Linking to freely available articles - how various databases and citation indexes use unpaywall data

Jan 27, 2019

Note : Jan 2019 - I wrote the bulk of this in July 2018, when Scopus announced a deal with Unpaywall. I have updated it to take into account some developments up to Jan 2019.

Note 2: Feb 2021 - This area has been changing quite a bit with changes to the Unpaywall API and more importantly, Scopus's definition of open access now includes those available in open repositories (typically referred as ‘Green OA’) as long as they are author accepted manuscripts or version of records. This will show in the filters but the links will not show up in the Scopus record.

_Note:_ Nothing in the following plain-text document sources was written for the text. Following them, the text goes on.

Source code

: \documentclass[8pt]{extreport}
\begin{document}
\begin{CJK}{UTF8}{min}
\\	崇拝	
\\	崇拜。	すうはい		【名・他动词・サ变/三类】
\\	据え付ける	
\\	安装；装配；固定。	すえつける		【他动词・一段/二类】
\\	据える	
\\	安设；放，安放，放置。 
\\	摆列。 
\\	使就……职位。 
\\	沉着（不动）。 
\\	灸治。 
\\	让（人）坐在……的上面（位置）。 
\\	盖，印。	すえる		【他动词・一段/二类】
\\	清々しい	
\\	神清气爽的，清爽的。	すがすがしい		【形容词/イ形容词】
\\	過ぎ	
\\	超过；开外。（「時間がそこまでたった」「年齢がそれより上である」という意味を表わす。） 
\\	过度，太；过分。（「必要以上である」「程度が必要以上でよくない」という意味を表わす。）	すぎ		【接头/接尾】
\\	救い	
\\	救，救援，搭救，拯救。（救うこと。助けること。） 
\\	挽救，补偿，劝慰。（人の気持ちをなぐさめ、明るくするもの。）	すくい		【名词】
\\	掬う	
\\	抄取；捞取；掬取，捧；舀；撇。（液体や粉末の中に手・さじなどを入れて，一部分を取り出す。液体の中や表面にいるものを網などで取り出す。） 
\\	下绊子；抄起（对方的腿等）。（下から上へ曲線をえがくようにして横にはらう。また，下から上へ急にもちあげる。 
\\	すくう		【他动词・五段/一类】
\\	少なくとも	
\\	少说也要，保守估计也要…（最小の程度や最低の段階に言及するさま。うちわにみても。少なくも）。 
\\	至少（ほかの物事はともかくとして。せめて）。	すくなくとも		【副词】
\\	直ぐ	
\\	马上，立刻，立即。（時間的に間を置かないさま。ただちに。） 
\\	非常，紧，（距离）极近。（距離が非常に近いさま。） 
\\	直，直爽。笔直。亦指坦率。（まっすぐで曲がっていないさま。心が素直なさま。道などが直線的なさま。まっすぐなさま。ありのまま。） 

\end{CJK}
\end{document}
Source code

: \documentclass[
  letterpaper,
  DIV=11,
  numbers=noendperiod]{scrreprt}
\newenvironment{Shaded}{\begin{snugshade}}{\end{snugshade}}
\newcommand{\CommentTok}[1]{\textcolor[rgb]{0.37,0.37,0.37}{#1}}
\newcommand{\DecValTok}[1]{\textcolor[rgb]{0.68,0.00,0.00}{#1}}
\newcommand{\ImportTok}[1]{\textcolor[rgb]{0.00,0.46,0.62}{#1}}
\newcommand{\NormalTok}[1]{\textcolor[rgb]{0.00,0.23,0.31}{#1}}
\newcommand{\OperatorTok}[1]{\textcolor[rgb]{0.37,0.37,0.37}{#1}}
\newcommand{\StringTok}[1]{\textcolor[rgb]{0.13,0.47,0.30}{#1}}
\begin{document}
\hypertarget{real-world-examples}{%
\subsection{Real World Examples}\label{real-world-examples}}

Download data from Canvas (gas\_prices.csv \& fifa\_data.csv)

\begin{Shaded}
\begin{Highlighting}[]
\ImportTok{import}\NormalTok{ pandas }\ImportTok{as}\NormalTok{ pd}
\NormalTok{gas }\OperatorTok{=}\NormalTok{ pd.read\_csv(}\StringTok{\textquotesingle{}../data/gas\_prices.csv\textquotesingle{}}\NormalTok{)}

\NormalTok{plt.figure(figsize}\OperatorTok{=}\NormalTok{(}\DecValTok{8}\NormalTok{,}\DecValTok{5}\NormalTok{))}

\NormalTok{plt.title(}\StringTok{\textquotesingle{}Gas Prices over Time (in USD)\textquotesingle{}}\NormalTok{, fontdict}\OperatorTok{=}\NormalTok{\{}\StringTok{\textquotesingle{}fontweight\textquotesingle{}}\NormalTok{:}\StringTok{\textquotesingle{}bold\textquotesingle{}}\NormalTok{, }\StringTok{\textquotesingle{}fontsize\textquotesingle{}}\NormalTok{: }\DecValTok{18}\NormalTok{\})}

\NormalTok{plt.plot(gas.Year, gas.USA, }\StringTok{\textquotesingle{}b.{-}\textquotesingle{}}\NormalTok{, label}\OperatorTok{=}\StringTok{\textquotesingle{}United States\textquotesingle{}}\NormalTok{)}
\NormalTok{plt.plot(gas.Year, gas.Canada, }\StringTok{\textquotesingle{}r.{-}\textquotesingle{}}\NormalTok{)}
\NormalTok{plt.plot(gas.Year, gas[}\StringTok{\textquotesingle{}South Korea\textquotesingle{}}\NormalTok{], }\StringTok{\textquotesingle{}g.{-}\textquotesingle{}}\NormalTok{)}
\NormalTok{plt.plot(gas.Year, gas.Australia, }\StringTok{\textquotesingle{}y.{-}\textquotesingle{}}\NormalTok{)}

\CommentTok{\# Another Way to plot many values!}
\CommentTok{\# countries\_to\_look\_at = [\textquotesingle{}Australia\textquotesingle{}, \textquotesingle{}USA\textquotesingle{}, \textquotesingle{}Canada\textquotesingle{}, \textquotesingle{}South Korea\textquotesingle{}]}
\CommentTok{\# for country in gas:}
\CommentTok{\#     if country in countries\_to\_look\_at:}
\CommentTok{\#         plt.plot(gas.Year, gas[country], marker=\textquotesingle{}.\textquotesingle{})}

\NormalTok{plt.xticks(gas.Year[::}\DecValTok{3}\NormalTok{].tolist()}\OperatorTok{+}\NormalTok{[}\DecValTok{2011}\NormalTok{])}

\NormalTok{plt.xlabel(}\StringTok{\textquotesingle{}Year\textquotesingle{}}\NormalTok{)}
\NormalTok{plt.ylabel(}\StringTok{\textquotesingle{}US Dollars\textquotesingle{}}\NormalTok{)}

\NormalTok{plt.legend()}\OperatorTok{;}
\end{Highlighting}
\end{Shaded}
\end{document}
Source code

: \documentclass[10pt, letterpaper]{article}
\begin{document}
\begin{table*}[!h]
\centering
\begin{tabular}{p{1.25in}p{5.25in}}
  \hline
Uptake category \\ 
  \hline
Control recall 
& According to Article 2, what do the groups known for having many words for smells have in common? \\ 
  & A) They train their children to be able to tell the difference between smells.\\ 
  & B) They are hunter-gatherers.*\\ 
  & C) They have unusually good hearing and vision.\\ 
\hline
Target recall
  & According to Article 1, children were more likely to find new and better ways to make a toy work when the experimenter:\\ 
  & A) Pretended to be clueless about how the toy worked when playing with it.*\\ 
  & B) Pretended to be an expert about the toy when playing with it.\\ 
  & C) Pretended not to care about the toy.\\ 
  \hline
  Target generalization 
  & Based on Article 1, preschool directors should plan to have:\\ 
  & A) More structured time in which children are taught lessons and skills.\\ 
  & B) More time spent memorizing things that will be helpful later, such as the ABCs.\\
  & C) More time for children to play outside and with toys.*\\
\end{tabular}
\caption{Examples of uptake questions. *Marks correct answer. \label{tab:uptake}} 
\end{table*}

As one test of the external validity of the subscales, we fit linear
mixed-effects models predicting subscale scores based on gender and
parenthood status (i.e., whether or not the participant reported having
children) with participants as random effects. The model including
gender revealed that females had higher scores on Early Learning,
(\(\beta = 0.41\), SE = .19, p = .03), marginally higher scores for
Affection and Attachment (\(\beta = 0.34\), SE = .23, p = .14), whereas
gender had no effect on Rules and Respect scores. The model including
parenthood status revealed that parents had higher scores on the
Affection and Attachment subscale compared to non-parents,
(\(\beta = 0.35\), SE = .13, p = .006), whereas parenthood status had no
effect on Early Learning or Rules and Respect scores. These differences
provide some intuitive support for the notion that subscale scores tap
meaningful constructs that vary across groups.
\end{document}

With @unpaywall data now in @scopus as well as @clarivate Web of Science and @digitalsci Dimensions, we've got all the major commercial discovery services covered. Will be hard to do search without finding #OA! #excited https://t.co/AmdKLsL0ox
— Jason Priem (@jasonpriem) July 26, 2018

So it has come to pass, the big 3 discovery and citation indexes in our industry, Web of Science, Scopus and Dimensions now provides widespread native support to users to find open access versions of papers as in July 2018. This is a remarkable achievement, besides the 3 major citation indexes mentioned, Unpaywall data is also used in Europe PMC, ScienceOpen, Lens, link resolvers like 360link (though the data usually isn't preloaded but is called dynamically on the fly like in the earlier examples) and more.

Discovery services like Primo,Summon, EDS have added OA filters and indicators and have added or will add big chunks of content via large scale OA aggregators like CORE and/or BASE.

Open Access indicator and filters in Primo

EBSCO Information Services and Bielefeld University Will Make BASE Database Searchable in EBSCO Discovery Service https://t.co/2TmH4BwjYL
— Richard Poynder (@RickyPo) December 8, 2015

Add the explosion in tools like Kopernio, OAbutton, Anywhere Access, Lean Library Browser , Google Scholar button and more that help users find papers (both subscribed and paid) there is no doubt that the discovery of open access papers is now mainstream in library related tools.

To think that just 3.5 years ago in July 2015 my surprisingly popular "5 things Google Scholar does better than your discovery service" I lamented the irony of how library based discovery tools were horrible at detecting OA content compared to Google.

Things certainly have changed since then and as I noted in July 2017 that OA has become too big to ignore in discovery.

But what are the implications in a environment where finding freely available items is the norm with our tools?

Firstly, just because a service or index like Dimensions, Scopus, Web of Science, Europe PMC etc are licensing unpaywall data doesn't means they will be using it in the same way. As you will see later some of them are selectively exposing only a subset of the links (e.g. Scopus is showing only Gold OA, while Web of Science shows Green as well as long as it is a author accepted manuscript or published version), while others (e.g. Dimensions) are using the full set.

Secondly, what is the right policy for links? Should we demand such services and indexs to link to everything that can be found freely available? Or set a tool like Lean Library ezbrowser to only show author accepted manuscript or published versions? Also given the difficulties of version detection can we be sure this is working?

Thirdly, should such OA detection functionality reside at the database vendor site eg Scopus or should they be controlled by the library typically via our link resolver that will offer subscribed versions first.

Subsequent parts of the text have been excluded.